Mims and the Gene Siskel Film Center, a public program of the School of the Art Institute of Chicago, established the nearly 30-year-old Black Harvest Film Festival in 1994 to showcase the full range of the Black experience. Since the program began, it has become one of the premier Black film festivals in the world, running for a full month and showing more than 50 shorts, documentaries, and narrative movies from filmmakers across the US and throughout the world. With Mims’ passing and the departure of the Film Center’s executive director this month, the Gene Siskel Film Center is in discussion with its Black Harvest Community Council to re-envision production and curation with community input to ensure the festival will continue to be programmed by Black leaders and is authentic to the experiences of its audience.

“The Black Harvest Film Festival is part of the foundation of Black culture that celebrates Black excellence, and the films that have been presented have had a long-lasting impact on the Black diaspora,” said Marcus Spearman, member of the Black Harvest Community Council and assistant vice president of BMO Financial Group, a long-time sponsor of the festival. “The festival has created its legacy in the film industry, in Chicago, and around the country. In honor of Sergio, let’s continue the work and see what its legacy can be as we move forward for the next 29 years and beyond.”

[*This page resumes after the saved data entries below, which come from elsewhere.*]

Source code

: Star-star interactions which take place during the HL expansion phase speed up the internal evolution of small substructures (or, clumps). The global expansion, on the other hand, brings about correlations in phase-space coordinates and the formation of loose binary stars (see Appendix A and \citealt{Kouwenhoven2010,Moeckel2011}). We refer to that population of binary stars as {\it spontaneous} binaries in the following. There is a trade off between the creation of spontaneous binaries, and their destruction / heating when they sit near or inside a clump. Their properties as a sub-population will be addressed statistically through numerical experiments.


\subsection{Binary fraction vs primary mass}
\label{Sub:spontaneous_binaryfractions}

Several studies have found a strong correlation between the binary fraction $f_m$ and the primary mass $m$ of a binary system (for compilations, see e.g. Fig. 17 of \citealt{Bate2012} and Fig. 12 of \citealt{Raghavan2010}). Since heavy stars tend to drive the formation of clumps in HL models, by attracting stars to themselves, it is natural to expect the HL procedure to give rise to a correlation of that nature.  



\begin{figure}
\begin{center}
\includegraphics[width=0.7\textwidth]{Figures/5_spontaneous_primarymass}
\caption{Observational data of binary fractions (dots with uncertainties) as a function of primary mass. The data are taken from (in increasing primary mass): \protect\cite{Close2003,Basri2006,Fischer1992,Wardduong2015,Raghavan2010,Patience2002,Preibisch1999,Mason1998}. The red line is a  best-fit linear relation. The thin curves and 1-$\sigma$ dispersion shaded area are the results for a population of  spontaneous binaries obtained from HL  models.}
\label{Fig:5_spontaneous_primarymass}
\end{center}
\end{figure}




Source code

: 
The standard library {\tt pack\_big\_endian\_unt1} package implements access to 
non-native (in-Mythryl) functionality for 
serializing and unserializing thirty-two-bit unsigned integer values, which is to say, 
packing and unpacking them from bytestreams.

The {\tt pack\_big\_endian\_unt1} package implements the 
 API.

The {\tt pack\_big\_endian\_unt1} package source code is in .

This process of re-envisioning how the Black Harvest Film Festival moves forward will be inclusive and transparent, engaging the public. The Gene Siskel Film Center will work with a facilitator to lead this process, which will include hosting a series of listening and briefing sessions that will be open to the larger Chicago community.

“The Black Harvest Film Festival is a cherished piece of Black culture, and it belongs to all of us, so it’s only right that the way forward is not determined by one entity, but instead by the community that has supported it for all of these years,” said Cleo Wilson, board member of Intuit: The Center for Intuitive and Outsider Art. “We are grateful for those who’ve made space for inclusion, and we will continue to honor Sergio and his legacy.”

With the passing of Mims and the search underway for the Gene Siskel Film Center’s next permanent executive director, this is a transitional period, though the Film Center and the Black Harvest Community Council are committed to the work that lies ahead.

“The future of the Black Harvest Film Festival is as important as its past. This inclusive and transparent process where myriad voices and perspectives are heard and considered is appropriate because it honors and respects the festival’s legacy while setting it up to thrive going forward,” said Barbara Allen, member of the Black Harvest Community Council.

The 29th annual Black Harvest Film Festival is slated for the fall. In the coming weeks, the Gene Siskel Film Center will announce details of the festival and solicit film submissions for the festival.